**EXERCISE OBJECTIVE**
Your task is to return all of the records exactly, minus any images.

-- EXTRACTED INFORMATION follows --

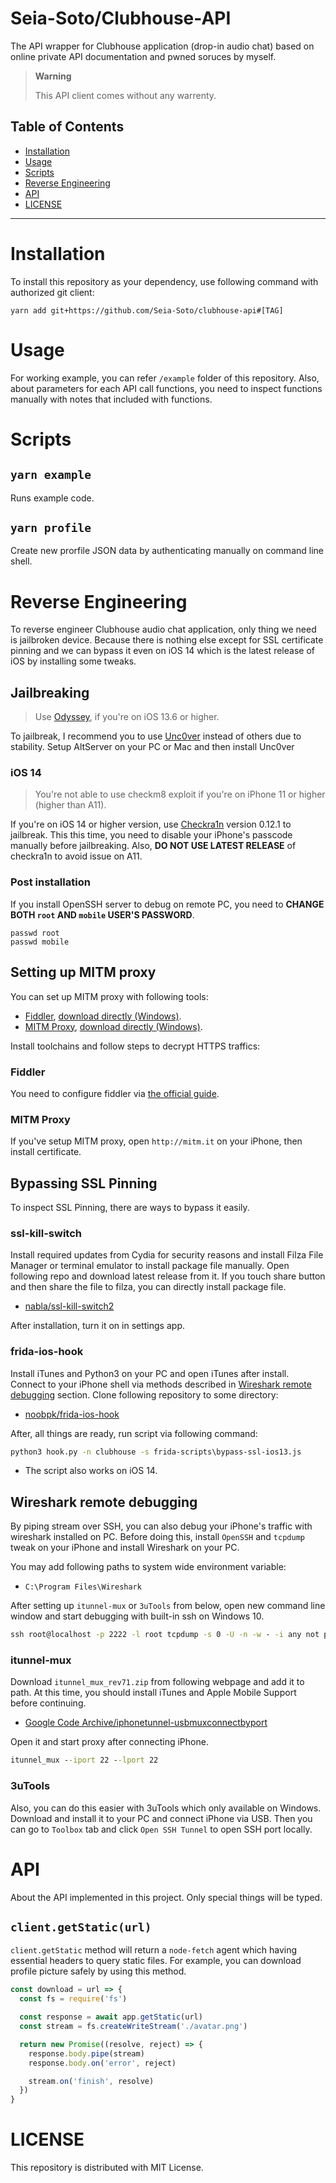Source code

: # Seia-Soto/Clubhouse-API

The API wrapper for Clubhouse application (drop-in audio chat) based on online private API documentation and pwned soruces by myself.

> **Warning**
>
> This API client comes without any warrenty.

## Table of Contents

- [Installation](#installation)
- [Usage](#usage)
- [Scripts](#scripts)
- [Reverse Engineering](#reverse-engineering)
- [API](#api)
- [LICENSE](#LICENSE)

----

# Installation

To install this repository as your dependency, use following command with authorized git client:

```ash
yarn add git+https://github.com/Seia-Soto/clubhouse-api#[TAG]
```

# Usage

For working example, you can refer `/example` folder of this repository.
Also, about parameters for each API call functions, you need to inspect functions manually with notes that included with functions.

# Scripts

## `yarn example`

Runs example code.

## `yarn profile`

Create new prorfile JSON data by authenticating manually on command line shell.

# Reverse Engineering

To reverse engineer Clubhouse audio chat application, only thing we need is jailbroken device.
Because there is nothing else except for SSL certificate pinning and we can bypass it even on iOS 14 which is the latest release of iOS by installing some tweaks.

## Jailbreaking

> Use [Odyssey](https://theodyssey.dev/), if you're on iOS 13.6 or higher.

To jailbreak, I recommend you to use [Unc0ver](https://unc0ver.dev/) instead of others due to stability.
Setup AltServer on your PC or Mac and then install Unc0ver

### iOS 14

> You're not able to use checkm8 exploit if you're on iPhone 11 or higher (higher than A11).

If you're on iOS 14 or higher version, use [Checkra1n](https://checkra.in/) version 0.12.1 to jailbreak.
This this time, you need to disable your iPhone's passcode manually before jailbreaking.
Also, **DO NOT USE LATEST RELEASE** of checkra1n to avoid issue on A11.

### Post installation

If you install OpenSSH server to debug on remote PC, you need to **CHANGE BOTH `root` AND `mobile` USER'S PASSWORD**.

```ash
passwd root
passwd mobile
```

## Setting up MITM proxy

You can set up MITM proxy with following tools:

- [Fiddler](https://www.telerik.com/download/fiddler), [download directly (Windows)](https://telerik-fiddler.s3.amazonaws.com/fiddler/FiddlerSetup.exe).
- [MITM Proxy](https://mitmproxy.org/), [download directly (Windows)](https://snapshots.mitmproxy.org/6.0.2/mitmproxy-6.0.2-windows-installer.exe).

Install toolchains and follow steps to decrypt HTTPS traffics:

### Fiddler

You need to configure fiddler via [the official guide](https://docs.telerik.com/fiddler/Configure-Fiddler/Tasks/ConfigureForiOS).

### MITM Proxy

If you've setup MITM proxy, open `http://mitm.it` on your iPhone, then install certificate.

## Bypassing SSL Pinning

To inspect SSL Pinning, there are ways to bypass it easily.

### ssl-kill-switch

Install required updates from Cydia for security reasons and install Filza File Manager or terminal emulator to install package file manually.
Open following repo and download latest release from it.
If you touch share button and then share the file to filza, you can directly install package file.

- [nabla/ssl-kill-switch2](https://github.com/nabla-c0d3/ssl-kill-switch2)

After installation, turn it on in settings app.

### frida-ios-hook

Install iTunes and Python3 on your PC and open iTunes after install.
Connect to your iPhone shell via methods described in [Wireshark remote debugging](#wireshark-remote-debugging) section.
Clone following repository to some directory:

- [noobpk/frida-ios-hook](https://github.com/noobpk/frida-ios-hook)

After, all things are ready, run script via following command:

```cmd
python3 hook.py -n clubhouse -s frida-scripts\bypass-ssl-ios13.js
```

- The script also works on iOS 14.

## Wireshark remote debugging

By piping stream over SSH, you can also debug your iPhone's traffic with wireshark installed on PC.
Before doing this, install `OpenSSH` and `tcpdump` tweak on your iPhone and install Wireshark on your PC.

You may add following paths to system wide environment variable:

- `C:\Program Files\Wireshark`

After setting up `itunnel-mux` or `3uTools` from below, open new command line window and start debugging with built-in ssh on Windows 10.

```cmd
ssh root@localhost -p 2222 -l root tcpdump -s 0 -U -n -w - -i any not port 22 | wireshark -k -i -
```

### itunnel-mux

Download `itunnel_mux_rev71.zip` from following webpage and add it to path.
At this time, you should install iTunes and Apple Mobile Support before continuing.

- [Google Code Archive/iphonetunnel-usbmuxconnectbyport](https://code.google.com/archive/p/iphonetunnel-usbmuxconnectbyport/downloads)

Open it and start proxy after connecting iPhone.

```cmd
itunnel_mux --iport 22 --lport 22
```

### 3uTools

Also, you can do this easier with 3uTools which only available on Windows.
Download and install it to your PC and connect iPhone via USB.
Then you can go to `Toolbox` tab and click `Open SSH Tunnel` to open SSH port locally.

# API

About the API implemented in this project.
Only special things will be typed.

## `client.getStatic(url)`

`client.getStatic` method will return a `node-fetch` agent which having essential headers to query static files.
For example, you can download profile picture safely by using this method.

```js
const download = url => {
  const fs = require('fs')

  const response = await app.getStatic(url)
  const stream = fs.createWriteStream('./avatar.png')

  return new Promise((resolve, reject) => {
    response.body.pipe(stream)
    response.body.on('error', reject)

    stream.on('finish', resolve)
  })
}
```

# LICENSE

This repository is distributed with MIT License.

-- EXTRACTED INFORMATION concluded --

**ANSWER FOR THE TASK**
Source code

: # Seia-Soto/Clubhouse-API

The API wrapper for Clubhouse application (drop-in audio chat) based on online private API documentation and pwned soruces by myself.

> **Warning**
>
> This API client comes without any warrenty.

## Table of Contents

- [Installation](#installation)
- [Usage](#usage)
- [Scripts](#scripts)
- [Reverse Engineering](#reverse-engineering)
- [API](#api)
- [LICENSE](#LICENSE)

----

# Installation

To install this repository as your dependency, use following command with authorized git client:

```ash
yarn add git+https://github.com/Seia-Soto/clubhouse-api#[TAG]
```

# Usage

For working example, you can refer `/example` folder of this repository.
Also, about parameters for each API call functions, you need to inspect functions manually with notes that included with functions.

# Scripts

## `yarn example`

Runs example code.

## `yarn profile`

Create new prorfile JSON data by authenticating manually on command line shell.

# Reverse Engineering

To reverse engineer Clubhouse audio chat application, only thing we need is jailbroken device.
Because there is nothing else except for SSL certificate pinning and we can bypass it even on iOS 14 which is the latest release of iOS by installing some tweaks.

## Jailbreaking

> Use [Odyssey](https://theodyssey.dev/), if you're on iOS 13.6 or higher.

To jailbreak, I recommend you to use [Unc0ver](https://unc0ver.dev/) instead of others due to stability.
Setup AltServer on your PC or Mac and then install Unc0ver

### iOS 14

> You're not able to use checkm8 exploit if you're on iPhone 11 or higher (higher than A11).

If you're on iOS 14 or higher version, use [Checkra1n](https://checkra.in/) version 0.12.1 to jailbreak.
This this time, you need to disable your iPhone's passcode manually before jailbreaking.
Also, **DO NOT USE LATEST RELEASE** of checkra1n to avoid issue on A11.

### Post installation

If you install OpenSSH server to debug on remote PC, you need to **CHANGE BOTH `root` AND `mobile` USER'S PASSWORD**.

```ash
passwd root
passwd mobile
```

## Setting up MITM proxy

You can set up MITM proxy with following tools:

- [Fiddler](https://www.telerik.com/download/fiddler), [download directly (Windows)](https://telerik-fiddler.s3.amazonaws.com/fiddler/FiddlerSetup.exe).
- [MITM Proxy](https://mitmproxy.org/), [download directly (Windows)](https://snapshots.mitmproxy.org/6.0.2/mitmproxy-6.0.2-windows-installer.exe).

Install toolchains and follow steps to decrypt HTTPS traffics:

### Fiddler

You need to configure fiddler via [the official guide](https://docs.telerik.com/fiddler/Configure-Fiddler/Tasks/ConfigureForiOS).

### MITM Proxy

If you've setup MITM proxy, open `http://mitm.it` on your iPhone, then install certificate.

## Bypassing SSL Pinning

To inspect SSL Pinning, there are ways to bypass it easily.

### ssl-kill-switch

Install required updates from Cydia for security reasons and install Filza File Manager or terminal emulator to install package file manually.
Open following repo and download latest release from it.
If you touch share button and then share the file to filza, you can directly install package file.

- [nabla/ssl-kill-switch2](https://github.com/nabla-c0d3/ssl-kill-switch2)

After installation, turn it on in settings app.

### frida-ios-hook

Install iTunes and Python3 on your PC and open iTunes after install.
Connect to your iPhone shell via methods described in [Wireshark remote debugging](#wireshark-remote-debugging) section.
Clone following repository to some directory:

- [noobpk/frida-ios-hook](https://github.com/noobpk/frida-ios-hook)

After, all things are ready, run script via following command:

```cmd
python3 hook.py -n clubhouse -s frida-scripts\bypass-ssl-ios13.js
```

- The script also works on iOS 14.

## Wireshark remote debugging

By piping stream over SSH, you can also debug your iPhone's traffic with wireshark installed on PC.
Before doing this, install `OpenSSH` and `tcpdump` tweak on your iPhone and install Wireshark on your PC.

You may add following paths to system wide environment variable:

- `C:\Program Files\Wireshark`

After setting up `itunnel-mux` or `3uTools` from below, open new command line window and start debugging with built-in ssh on Windows 10.

```cmd
ssh root@localhost -p 2222 -l root tcpdump -s 0 -U -n -w - -i any not port 22 | wireshark -k -i -
```

### itunnel-mux

Download `itunnel_mux_rev71.zip` from following webpage and add it to path.
At this time, you should install iTunes and Apple Mobile Support before continuing.

- [Google Code Archive/iphonetunnel-usbmuxconnectbyport](https://code.google.com/archive/p/iphonetunnel-usbmuxconnectbyport/downloads)

Open it and start proxy after connecting iPhone.

```cmd
itunnel_mux --iport 22 --lport 22
```

### 3uTools

Also, you can do this easier with 3uTools which only available on Windows.
Download and install it to your PC and connect iPhone via USB.
Then you can go to `Toolbox` tab and click `Open SSH Tunnel` to open SSH port locally.

# API

About the API implemented in this project.
Only special things will be typed.

## `client.getStatic(url)`

`client.getStatic` method will return a `node-fetch` agent which having essential headers to query static files.
For example, you can download profile picture safely by using this method.

```js
const download = url => {
  const fs = require('fs')

  const response = await app.getStatic(url)
  const stream = fs.createWriteStream('./avatar.png')

  return new Promise((resolve, reject) => {
    response.body.pipe(stream)
    response.body.on('error', reject)

    stream.on('finish', resolve)
  })
}
```

# LICENSE

This repository is distributed with MIT License.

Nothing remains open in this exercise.